На третий день, в восемь вечера, троица заняла места в купе поезда, идущего в Калькутту. Едва поезд тронулся, азиат, которого звали Тимуром серьезно спросил у европейца: — Надеюсь, господин Петров, вы хорошо понимаете, что когда армянин называет своего собеседника «дорогой» …
— То он собирается его обмануть? Обижаете, Тимур-джан, — усмехнулся европеец. — Я это давно знаю. И почти всему сказанному «нашими уважаемыми компаньонами» не поверил. Кроме одного — к англичанам они жаловаться не пойдут, надеясь на прибыли от торговли.
— Но никакого интереса для нас они не представляют, — добавил Тимур.
— Ну почему же, — возразил Петров. — Они неплохо разбираются в местных делах.

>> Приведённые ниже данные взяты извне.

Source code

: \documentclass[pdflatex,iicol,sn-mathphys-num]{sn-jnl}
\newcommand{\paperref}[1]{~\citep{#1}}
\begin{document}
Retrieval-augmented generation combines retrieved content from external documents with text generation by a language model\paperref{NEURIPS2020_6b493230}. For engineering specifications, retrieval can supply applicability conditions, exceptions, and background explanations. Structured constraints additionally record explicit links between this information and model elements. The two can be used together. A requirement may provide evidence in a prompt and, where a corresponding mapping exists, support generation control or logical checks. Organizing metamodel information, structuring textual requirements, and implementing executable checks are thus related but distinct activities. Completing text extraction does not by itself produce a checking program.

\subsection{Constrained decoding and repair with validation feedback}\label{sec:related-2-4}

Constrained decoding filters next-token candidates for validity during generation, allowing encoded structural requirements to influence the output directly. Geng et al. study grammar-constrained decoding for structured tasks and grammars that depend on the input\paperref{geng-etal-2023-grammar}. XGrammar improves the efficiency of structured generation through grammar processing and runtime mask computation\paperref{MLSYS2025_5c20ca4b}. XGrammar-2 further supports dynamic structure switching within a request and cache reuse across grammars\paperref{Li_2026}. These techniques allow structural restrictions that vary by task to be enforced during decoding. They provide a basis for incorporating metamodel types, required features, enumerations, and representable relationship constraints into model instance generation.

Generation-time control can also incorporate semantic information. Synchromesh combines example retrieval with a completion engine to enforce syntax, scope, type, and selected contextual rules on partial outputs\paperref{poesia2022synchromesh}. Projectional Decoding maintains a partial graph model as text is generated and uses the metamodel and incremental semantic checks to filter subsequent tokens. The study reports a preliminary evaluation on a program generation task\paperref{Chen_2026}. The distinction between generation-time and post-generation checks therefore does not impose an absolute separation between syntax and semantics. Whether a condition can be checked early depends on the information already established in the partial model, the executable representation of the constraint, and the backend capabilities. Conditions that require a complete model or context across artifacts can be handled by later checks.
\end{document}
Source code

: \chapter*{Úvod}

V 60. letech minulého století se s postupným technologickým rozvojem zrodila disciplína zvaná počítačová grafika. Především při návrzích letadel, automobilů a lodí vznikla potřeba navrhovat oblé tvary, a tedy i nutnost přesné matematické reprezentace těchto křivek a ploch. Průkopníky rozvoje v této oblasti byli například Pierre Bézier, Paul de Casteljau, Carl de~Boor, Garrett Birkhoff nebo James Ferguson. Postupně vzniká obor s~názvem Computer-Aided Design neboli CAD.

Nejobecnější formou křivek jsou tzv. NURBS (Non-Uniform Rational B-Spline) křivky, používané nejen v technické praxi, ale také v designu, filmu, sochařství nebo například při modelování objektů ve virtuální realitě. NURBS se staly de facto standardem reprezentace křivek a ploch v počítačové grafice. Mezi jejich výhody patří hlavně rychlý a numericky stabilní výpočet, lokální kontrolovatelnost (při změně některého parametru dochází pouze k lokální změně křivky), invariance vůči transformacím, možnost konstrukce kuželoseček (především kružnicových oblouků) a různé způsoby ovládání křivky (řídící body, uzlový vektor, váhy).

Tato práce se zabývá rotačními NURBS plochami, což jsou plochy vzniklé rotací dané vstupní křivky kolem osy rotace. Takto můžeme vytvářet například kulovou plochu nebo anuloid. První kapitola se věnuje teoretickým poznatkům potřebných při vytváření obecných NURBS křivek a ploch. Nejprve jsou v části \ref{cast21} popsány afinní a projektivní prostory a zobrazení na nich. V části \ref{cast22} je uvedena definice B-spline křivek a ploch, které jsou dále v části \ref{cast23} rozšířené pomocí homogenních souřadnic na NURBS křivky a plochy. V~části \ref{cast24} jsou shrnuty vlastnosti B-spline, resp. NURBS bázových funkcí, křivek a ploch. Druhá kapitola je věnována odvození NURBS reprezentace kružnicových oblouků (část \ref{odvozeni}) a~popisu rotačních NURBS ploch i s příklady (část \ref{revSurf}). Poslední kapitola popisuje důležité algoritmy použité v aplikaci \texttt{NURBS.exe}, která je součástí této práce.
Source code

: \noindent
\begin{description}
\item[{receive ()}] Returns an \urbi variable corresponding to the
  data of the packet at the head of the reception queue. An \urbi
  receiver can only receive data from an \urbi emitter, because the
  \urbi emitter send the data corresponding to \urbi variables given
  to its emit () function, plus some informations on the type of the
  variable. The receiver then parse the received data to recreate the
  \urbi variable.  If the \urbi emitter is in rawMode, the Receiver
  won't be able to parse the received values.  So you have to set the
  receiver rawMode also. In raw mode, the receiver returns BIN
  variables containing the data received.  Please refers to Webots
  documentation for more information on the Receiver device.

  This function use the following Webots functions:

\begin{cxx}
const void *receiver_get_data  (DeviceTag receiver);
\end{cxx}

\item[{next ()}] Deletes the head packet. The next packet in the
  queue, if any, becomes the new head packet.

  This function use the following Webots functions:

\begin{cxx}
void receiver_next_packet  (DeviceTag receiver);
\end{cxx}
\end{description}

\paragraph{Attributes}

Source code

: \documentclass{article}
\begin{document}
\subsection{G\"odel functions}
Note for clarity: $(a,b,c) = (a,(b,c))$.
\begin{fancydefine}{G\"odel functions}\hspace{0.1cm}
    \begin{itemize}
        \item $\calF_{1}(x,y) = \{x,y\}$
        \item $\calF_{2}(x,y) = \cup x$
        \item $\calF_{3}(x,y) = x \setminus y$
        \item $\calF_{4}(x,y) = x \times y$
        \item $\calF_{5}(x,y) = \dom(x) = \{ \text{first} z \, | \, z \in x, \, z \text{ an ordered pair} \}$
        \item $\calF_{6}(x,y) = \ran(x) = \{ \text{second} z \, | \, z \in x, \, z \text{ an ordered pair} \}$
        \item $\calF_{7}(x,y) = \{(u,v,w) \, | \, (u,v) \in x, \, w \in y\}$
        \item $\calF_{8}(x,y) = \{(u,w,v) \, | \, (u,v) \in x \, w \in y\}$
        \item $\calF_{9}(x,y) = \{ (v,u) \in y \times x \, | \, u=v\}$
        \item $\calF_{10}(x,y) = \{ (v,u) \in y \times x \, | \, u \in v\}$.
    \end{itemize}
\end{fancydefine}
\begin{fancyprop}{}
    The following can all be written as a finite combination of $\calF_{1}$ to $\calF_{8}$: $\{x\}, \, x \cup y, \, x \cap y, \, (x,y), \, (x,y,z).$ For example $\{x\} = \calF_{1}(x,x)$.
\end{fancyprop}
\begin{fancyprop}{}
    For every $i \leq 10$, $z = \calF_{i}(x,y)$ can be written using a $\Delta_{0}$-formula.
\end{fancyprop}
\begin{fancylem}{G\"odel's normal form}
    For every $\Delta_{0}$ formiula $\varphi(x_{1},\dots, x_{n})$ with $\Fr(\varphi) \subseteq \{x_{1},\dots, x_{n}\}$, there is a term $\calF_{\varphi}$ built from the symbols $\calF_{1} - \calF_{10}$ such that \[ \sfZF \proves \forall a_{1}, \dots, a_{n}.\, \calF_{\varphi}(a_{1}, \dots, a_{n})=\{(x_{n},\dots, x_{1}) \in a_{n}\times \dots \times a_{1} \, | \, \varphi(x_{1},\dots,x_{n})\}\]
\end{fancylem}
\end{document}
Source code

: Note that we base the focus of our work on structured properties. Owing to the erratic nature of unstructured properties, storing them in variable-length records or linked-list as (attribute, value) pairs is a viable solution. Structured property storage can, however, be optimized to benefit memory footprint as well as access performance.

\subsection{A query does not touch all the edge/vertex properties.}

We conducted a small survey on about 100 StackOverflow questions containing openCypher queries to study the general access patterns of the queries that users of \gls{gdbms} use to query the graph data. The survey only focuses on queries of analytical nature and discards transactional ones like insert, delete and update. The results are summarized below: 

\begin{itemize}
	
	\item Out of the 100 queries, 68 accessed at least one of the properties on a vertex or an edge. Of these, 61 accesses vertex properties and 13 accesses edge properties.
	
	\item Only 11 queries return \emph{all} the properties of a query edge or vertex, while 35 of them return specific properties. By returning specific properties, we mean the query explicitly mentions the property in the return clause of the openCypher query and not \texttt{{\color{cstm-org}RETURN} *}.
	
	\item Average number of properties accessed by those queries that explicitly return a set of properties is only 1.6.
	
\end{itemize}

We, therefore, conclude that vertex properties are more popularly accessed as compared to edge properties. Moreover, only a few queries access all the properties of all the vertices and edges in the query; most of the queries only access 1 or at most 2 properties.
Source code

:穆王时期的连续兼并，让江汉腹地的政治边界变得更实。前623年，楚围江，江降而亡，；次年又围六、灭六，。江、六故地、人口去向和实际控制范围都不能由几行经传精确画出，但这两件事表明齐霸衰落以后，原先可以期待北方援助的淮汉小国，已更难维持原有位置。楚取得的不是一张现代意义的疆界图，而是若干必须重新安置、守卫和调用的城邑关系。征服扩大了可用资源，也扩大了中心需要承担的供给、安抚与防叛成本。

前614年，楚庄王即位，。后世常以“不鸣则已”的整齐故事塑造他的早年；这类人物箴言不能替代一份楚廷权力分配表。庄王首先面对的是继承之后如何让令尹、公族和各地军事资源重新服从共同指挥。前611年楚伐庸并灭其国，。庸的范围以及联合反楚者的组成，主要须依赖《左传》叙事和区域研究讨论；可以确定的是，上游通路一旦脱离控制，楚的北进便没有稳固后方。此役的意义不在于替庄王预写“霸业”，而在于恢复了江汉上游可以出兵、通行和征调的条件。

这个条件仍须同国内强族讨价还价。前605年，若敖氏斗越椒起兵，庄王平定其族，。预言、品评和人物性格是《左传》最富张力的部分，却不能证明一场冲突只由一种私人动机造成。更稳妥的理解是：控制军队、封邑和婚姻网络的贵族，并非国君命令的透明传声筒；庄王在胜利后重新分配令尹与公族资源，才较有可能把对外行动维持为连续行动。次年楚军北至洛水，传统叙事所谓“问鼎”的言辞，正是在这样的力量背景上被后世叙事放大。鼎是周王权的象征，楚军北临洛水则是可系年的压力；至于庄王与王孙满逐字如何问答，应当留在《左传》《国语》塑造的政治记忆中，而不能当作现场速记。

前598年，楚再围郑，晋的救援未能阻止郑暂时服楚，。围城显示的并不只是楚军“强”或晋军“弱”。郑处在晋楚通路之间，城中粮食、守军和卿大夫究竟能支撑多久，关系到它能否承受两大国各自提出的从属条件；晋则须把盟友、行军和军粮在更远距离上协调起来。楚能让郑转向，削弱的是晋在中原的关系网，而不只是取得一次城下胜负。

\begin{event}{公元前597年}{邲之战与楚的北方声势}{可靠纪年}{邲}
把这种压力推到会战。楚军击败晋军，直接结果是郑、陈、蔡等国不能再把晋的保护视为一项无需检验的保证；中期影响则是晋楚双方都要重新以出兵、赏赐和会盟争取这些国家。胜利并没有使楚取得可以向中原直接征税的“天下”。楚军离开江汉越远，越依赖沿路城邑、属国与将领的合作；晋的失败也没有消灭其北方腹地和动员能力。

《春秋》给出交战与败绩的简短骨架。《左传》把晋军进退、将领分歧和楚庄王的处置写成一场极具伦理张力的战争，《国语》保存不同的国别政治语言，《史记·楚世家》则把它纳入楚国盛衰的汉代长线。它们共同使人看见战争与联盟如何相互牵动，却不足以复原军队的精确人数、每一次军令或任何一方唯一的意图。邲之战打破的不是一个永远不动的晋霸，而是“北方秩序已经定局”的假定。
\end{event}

Представляете, как мы могли попасть, заглянув в Конгресс[10]? С нашими-то сведениями?
В купе установилось напряженное молчание. Между тем поезд, пройдя по мосту, пересек остров Солсетт. Миновав станцию Кальян, он оставил вправо железнодорожную ветку, которая через Кандаллах и Пуну ведет на юго-восток Индии, и вскоре достиг станции Пауэлл. Миновав этот пункт, он углубился в район сильно разветвленного горного хребта Западных Гхат. Из окон были видны поросшие густым лесом вершины гор. Проскочив горы, поезд вырвался на равнину. До самого горизонта раскинулись громадные пространства джунглей, в которых еще водились слоны, которые задумчивым взором провожали бешено мчавшийся состав. Управляемый английским машинистом паровоз, в топках которого пылал английский уголь, извергал облака дыма на лежавшие по обеим сторонам дороги плантации кофе, хлопка, мускатного ореха, гвоздичного дерева и красного перца.
А в купе трое русских разведчиков подводили итоги первой миссии в этой далекой южной стране. Впереди их ждала Калькутта и скорое расставание. А потом — внедрение и опасная, изматывающая, незаметная для чужих глаз работа.